───── EXTRACTED MATERIAL
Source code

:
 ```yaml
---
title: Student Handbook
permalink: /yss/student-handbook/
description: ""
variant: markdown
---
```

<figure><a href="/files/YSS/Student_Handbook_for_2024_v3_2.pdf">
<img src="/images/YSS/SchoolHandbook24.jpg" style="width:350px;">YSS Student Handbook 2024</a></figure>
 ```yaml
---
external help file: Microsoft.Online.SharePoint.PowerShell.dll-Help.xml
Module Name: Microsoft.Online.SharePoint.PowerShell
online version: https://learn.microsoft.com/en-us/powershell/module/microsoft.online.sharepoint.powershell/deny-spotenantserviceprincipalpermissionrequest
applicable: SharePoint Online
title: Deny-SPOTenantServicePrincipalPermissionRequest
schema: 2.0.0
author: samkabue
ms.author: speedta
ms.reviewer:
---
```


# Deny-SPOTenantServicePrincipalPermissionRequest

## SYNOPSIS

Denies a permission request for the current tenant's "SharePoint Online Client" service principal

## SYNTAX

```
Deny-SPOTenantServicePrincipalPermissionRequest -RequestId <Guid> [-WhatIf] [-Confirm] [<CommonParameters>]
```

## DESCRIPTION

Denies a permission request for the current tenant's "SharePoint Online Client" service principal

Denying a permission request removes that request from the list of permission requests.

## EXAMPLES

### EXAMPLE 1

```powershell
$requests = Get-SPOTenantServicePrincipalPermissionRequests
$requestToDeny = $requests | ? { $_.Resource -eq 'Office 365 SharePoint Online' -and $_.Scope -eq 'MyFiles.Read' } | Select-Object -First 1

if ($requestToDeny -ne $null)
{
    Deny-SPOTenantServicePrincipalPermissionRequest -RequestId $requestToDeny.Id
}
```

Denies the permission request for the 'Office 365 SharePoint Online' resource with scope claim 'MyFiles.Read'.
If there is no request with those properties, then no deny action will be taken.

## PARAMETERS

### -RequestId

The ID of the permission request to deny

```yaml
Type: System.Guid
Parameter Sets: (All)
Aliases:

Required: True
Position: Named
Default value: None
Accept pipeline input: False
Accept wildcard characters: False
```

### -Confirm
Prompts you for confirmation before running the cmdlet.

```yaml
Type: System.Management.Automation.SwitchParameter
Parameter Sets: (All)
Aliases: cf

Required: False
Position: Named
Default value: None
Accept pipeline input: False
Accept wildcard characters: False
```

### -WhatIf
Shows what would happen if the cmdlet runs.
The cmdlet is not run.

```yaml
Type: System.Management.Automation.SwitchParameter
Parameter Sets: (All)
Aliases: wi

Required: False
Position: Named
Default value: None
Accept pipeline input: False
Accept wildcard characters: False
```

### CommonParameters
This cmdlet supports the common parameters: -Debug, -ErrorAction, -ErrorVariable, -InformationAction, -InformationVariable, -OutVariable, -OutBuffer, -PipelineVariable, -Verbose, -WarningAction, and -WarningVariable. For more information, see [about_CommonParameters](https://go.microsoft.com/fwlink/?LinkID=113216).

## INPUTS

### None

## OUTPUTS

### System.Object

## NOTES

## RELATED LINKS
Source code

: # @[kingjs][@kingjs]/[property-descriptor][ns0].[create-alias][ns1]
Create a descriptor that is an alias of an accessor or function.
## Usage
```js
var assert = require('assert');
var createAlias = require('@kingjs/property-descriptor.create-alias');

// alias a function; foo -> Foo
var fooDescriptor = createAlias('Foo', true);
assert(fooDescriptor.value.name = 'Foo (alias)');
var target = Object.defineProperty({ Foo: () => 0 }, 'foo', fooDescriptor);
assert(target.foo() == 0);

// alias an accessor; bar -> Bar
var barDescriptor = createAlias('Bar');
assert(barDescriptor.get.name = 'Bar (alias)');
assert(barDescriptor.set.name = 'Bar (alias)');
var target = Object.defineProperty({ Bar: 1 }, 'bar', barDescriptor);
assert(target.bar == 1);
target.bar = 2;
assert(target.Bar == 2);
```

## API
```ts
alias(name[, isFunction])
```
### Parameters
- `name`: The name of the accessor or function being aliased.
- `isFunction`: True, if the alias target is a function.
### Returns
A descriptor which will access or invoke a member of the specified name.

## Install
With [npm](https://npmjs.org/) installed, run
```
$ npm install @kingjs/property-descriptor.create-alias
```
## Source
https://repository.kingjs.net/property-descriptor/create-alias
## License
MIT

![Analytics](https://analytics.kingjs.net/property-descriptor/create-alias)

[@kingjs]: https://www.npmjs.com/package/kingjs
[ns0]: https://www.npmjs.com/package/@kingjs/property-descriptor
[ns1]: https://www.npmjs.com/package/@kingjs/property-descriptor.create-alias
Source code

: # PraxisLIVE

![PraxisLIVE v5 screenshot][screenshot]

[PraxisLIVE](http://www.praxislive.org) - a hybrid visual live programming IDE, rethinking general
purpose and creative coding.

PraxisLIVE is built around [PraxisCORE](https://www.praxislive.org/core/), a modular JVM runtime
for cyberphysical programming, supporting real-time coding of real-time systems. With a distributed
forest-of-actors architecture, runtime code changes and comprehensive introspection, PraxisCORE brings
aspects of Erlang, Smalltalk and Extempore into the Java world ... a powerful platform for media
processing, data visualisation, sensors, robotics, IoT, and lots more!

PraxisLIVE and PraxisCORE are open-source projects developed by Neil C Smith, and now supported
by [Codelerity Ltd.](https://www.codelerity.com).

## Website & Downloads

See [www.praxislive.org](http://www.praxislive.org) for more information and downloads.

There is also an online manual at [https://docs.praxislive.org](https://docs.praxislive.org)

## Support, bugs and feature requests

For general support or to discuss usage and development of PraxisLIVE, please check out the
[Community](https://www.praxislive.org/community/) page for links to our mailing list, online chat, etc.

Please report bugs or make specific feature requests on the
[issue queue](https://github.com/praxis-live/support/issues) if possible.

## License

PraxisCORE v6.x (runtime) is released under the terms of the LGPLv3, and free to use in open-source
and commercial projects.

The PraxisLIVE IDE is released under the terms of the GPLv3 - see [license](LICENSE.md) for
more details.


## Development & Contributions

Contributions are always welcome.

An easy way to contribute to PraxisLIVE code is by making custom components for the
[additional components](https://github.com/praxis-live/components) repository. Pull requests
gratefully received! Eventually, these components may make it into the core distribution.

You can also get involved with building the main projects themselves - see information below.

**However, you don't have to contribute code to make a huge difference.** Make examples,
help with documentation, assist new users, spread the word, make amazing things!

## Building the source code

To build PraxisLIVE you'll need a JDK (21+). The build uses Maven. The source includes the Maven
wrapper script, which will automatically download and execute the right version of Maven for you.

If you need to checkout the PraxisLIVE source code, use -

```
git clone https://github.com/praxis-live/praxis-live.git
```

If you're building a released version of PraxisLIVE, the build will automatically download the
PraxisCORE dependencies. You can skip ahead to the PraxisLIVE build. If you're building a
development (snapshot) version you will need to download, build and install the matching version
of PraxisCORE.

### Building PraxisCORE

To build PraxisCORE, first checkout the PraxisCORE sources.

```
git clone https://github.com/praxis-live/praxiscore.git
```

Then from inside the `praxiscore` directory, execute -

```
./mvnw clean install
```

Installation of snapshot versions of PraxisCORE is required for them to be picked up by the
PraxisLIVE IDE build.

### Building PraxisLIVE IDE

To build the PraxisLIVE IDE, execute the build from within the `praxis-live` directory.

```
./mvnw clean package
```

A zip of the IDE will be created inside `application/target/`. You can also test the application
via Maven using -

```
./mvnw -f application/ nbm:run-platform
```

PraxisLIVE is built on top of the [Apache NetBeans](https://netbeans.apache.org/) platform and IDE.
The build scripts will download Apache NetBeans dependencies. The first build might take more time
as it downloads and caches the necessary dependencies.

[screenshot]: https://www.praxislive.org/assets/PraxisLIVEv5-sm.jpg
──────────
**TASK OBJECTIVE**
The answer must reproduce all of the entries exactly.

**ANSWER BOX**
Source code

:
 ```yaml
---
title: Student Handbook
permalink: /yss/student-handbook/
description: ""
variant: markdown
---
```

<figure><a href="/files/YSS/Student_Handbook_for_2024_v3_2.pdf">
<img src="/images/YSS/SchoolHandbook24.jpg" style="width:350px;">YSS Student Handbook 2024</a></figure>
 ```yaml
---
external help file: Microsoft.Online.SharePoint.PowerShell.dll-Help.xml
Module Name: Microsoft.Online.SharePoint.PowerShell
online version: https://learn.microsoft.com/en-us/powershell/module/microsoft.online.sharepoint.powershell/deny-spotenantserviceprincipalpermissionrequest
applicable: SharePoint Online
title: Deny-SPOTenantServicePrincipalPermissionRequest
schema: 2.0.0
author: samkabue
ms.author: speedta
ms.reviewer:
---
```


# Deny-SPOTenantServicePrincipalPermissionRequest

## SYNOPSIS

Denies a permission request for the current tenant's "SharePoint Online Client" service principal

## SYNTAX

```
Deny-SPOTenantServicePrincipalPermissionRequest -RequestId <Guid> [-WhatIf] [-Confirm] [<CommonParameters>]
```

## DESCRIPTION

Denies a permission request for the current tenant's "SharePoint Online Client" service principal

Denying a permission request removes that request from the list of permission requests.

## EXAMPLES

### EXAMPLE 1

```powershell
$requests = Get-SPOTenantServicePrincipalPermissionRequests
$requestToDeny = $requests | ? { $_.Resource -eq 'Office 365 SharePoint Online' -and $_.Scope -eq 'MyFiles.Read' } | Select-Object -First 1

if ($requestToDeny -ne $null)
{
    Deny-SPOTenantServicePrincipalPermissionRequest -RequestId $requestToDeny.Id
}
```

Denies the permission request for the 'Office 365 SharePoint Online' resource with scope claim 'MyFiles.Read'.
If there is no request with those properties, then no deny action will be taken.

## PARAMETERS

### -RequestId

The ID of the permission request to deny

```yaml
Type: System.Guid
Parameter Sets: (All)
Aliases:

Required: True
Position: Named
Default value: None
Accept pipeline input: False
Accept wildcard characters: False
```

### -Confirm
Prompts you for confirmation before running the cmdlet.

```yaml
Type: System.Management.Automation.SwitchParameter
Parameter Sets: (All)
Aliases: cf

Required: False
Position: Named
Default value: None
Accept pipeline input: False
Accept wildcard characters: False
```

### -WhatIf
Shows what would happen if the cmdlet runs.
The cmdlet is not run.

```yaml
Type: System.Management.Automation.SwitchParameter
Parameter Sets: (All)
Aliases: wi

Required: False
Position: Named
Default value: None
Accept pipeline input: False
Accept wildcard characters: False
```

### CommonParameters
This cmdlet supports the common parameters: -Debug, -ErrorAction, -ErrorVariable, -InformationAction, -InformationVariable, -OutVariable, -OutBuffer, -PipelineVariable, -Verbose, -WarningAction, and -WarningVariable. For more information, see [about_CommonParameters](https://go.microsoft.com/fwlink/?LinkID=113216).

## INPUTS

### None

## OUTPUTS

### System.Object

## NOTES

## RELATED LINKS
Source code

: # @[kingjs][@kingjs]/[property-descriptor][ns0].[create-alias][ns1]
Create a descriptor that is an alias of an accessor or function.
## Usage
```js
var assert = require('assert');
var createAlias = require('@kingjs/property-descriptor.create-alias');

// alias a function; foo -> Foo
var fooDescriptor = createAlias('Foo', true);
assert(fooDescriptor.value.name = 'Foo (alias)');
var target = Object.defineProperty({ Foo: () => 0 }, 'foo', fooDescriptor);
assert(target.foo() == 0);

// alias an accessor; bar -> Bar
var barDescriptor = createAlias('Bar');
assert(barDescriptor.get.name = 'Bar (alias)');
assert(barDescriptor.set.name = 'Bar (alias)');
var target = Object.defineProperty({ Bar: 1 }, 'bar', barDescriptor);
assert(target.bar == 1);
target.bar = 2;
assert(target.Bar == 2);
```

## API
```ts
alias(name[, isFunction])
```
### Parameters
- `name`: The name of the accessor or function being aliased.
- `isFunction`: True, if the alias target is a function.
### Returns
A descriptor which will access or invoke a member of the specified name.

## Install
With [npm](https://npmjs.org/) installed, run
```
$ npm install @kingjs/property-descriptor.create-alias
```
## Source
https://repository.kingjs.net/property-descriptor/create-alias
## License
MIT

![Analytics](https://analytics.kingjs.net/property-descriptor/create-alias)

[@kingjs]: https://www.npmjs.com/package/kingjs
[ns0]: https://www.npmjs.com/package/@kingjs/property-descriptor
[ns1]: https://www.npmjs.com/package/@kingjs/property-descriptor.create-alias
Source code

: # PraxisLIVE

![PraxisLIVE v5 screenshot][screenshot]

[PraxisLIVE](http://www.praxislive.org) - a hybrid visual live programming IDE, rethinking general
purpose and creative coding.

PraxisLIVE is built around [PraxisCORE](https://www.praxislive.org/core/), a modular JVM runtime
for cyberphysical programming, supporting real-time coding of real-time systems. With a distributed
forest-of-actors architecture, runtime code changes and comprehensive introspection, PraxisCORE brings
aspects of Erlang, Smalltalk and Extempore into the Java world ... a powerful platform for media
processing, data visualisation, sensors, robotics, IoT, and lots more!

PraxisLIVE and PraxisCORE are open-source projects developed by Neil C Smith, and now supported
by [Codelerity Ltd.](https://www.codelerity.com).

## Website & Downloads

See [www.praxislive.org](http://www.praxislive.org) for more information and downloads.

There is also an online manual at [https://docs.praxislive.org](https://docs.praxislive.org)

## Support, bugs and feature requests

For general support or to discuss usage and development of PraxisLIVE, please check out the
[Community](https://www.praxislive.org/community/) page for links to our mailing list, online chat, etc.

Please report bugs or make specific feature requests on the
[issue queue](https://github.com/praxis-live/support/issues) if possible.

## License

PraxisCORE v6.x (runtime) is released under the terms of the LGPLv3, and free to use in open-source
and commercial projects.

The PraxisLIVE IDE is released under the terms of the GPLv3 - see [license](LICENSE.md) for
more details.


## Development & Contributions

Contributions are always welcome.

An easy way to contribute to PraxisLIVE code is by making custom components for the
[additional components](https://github.com/praxis-live/components) repository. Pull requests
gratefully received! Eventually, these components may make it into the core distribution.

You can also get involved with building the main projects themselves - see information below.

**However, you don't have to contribute code to make a huge difference.** Make examples,
help with documentation, assist new users, spread the word, make amazing things!

## Building the source code

To build PraxisLIVE you'll need a JDK (21+). The build uses Maven. The source includes the Maven
wrapper script, which will automatically download and execute the right version of Maven for you.

If you need to checkout the PraxisLIVE source code, use -

```
git clone https://github.com/praxis-live/praxis-live.git
```

If you're building a released version of PraxisLIVE, the build will automatically download the
PraxisCORE dependencies. You can skip ahead to the PraxisLIVE build. If you're building a
development (snapshot) version you will need to download, build and install the matching version
of PraxisCORE.

### Building PraxisCORE

To build PraxisCORE, first checkout the PraxisCORE sources.

```
git clone https://github.com/praxis-live/praxiscore.git
```

Then from inside the `praxiscore` directory, execute -

```
./mvnw clean install
```

Installation of snapshot versions of PraxisCORE is required for them to be picked up by the
PraxisLIVE IDE build.

### Building PraxisLIVE IDE

To build the PraxisLIVE IDE, execute the build from within the `praxis-live` directory.

```
./mvnw clean package
```

A zip of the IDE will be created inside `application/target/`. You can also test the application
via Maven using -

```
./mvnw -f application/ nbm:run-platform
```

PraxisLIVE is built on top of the [Apache NetBeans](https://netbeans.apache.org/) platform and IDE.
The build scripts will download Apache NetBeans dependencies. The first build might take more time
as it downloads and caches the necessary dependencies.

[screenshot]: https://www.praxislive.org/assets/PraxisLIVEv5-sm.jpg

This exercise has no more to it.